Nasopharyngeal carcinoma (NPC) recurrence, distant metastasis, and drug resistance remain significant obstacles in clinical prognosis. Cancer stemness is hypothesized to be a key contributor, though direct evidence is sparse. We utilized bioinformatics and machine learning techniques on single-cell RNA-seq and bulk transcriptomic datasets, complemented by basic experiments, to investigate stemness-based characteristics in NPC. Our analysis identified two potential developmental trajectories of nasopharyngeal cancer cells, each exhibiting varying levels of stemness. We subsequently identified and validated a cancer stemness-related signature (STEM-signature). Single-cell profiling revealed enrichment of LAYN + CD8 + , CTLA4 + CD4 + , CXCL13 + CD4 + T cells, tumor-associated macrophages, and CD14 + monocytes in NPC patients with high stemness.
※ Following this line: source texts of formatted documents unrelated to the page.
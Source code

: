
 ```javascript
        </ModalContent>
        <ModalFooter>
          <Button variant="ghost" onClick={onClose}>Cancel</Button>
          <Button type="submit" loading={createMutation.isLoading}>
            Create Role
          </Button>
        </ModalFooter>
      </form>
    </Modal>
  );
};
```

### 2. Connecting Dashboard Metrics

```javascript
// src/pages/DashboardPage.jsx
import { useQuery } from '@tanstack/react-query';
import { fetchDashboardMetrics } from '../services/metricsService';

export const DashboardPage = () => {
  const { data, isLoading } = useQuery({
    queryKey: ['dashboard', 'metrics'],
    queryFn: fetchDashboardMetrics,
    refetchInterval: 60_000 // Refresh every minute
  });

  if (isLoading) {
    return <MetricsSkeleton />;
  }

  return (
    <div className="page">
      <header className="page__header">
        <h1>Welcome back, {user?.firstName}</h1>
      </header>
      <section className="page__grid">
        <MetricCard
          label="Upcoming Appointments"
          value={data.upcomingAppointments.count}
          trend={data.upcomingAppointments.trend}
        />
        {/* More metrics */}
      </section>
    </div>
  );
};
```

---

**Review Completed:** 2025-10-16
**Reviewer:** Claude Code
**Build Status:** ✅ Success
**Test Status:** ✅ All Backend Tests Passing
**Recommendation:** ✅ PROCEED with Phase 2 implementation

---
NicheNet analysis suggested these immune cells regulate cancer stemness. Bulk transcriptomic analysis corroborated these findings, indicating a poor therapeutic response in high-stemness NPC. We predicted 13 potential drugs and identified 13 stemness-related miRNAs for NPC with high stemness. A Least Absolute Shrinkage and Selection Operator (LASSO) Cox regression model, based on this miRNA signature, predicted overall survival with an AUC of 0.71 and 0.72 in validation and testing sets, respectively. The miRNA-based stemness signature outperformed previous established signatures. Multivariate Cox regression analysis indicated that our prognostic signature could serve as an independent prognostic factor (p < 0.001). Basic experiments showed that miR-300, miR-361-5p, miR-1246, and miR-1290 enhanced the stemness characteristics of NPC cells, promoting proliferation, invasion, and migration. These findings suggest that these four stemness-related miRNAs could serve as therapeutic targets, potentially improving therapeutic responses by targeting stemness-related genes.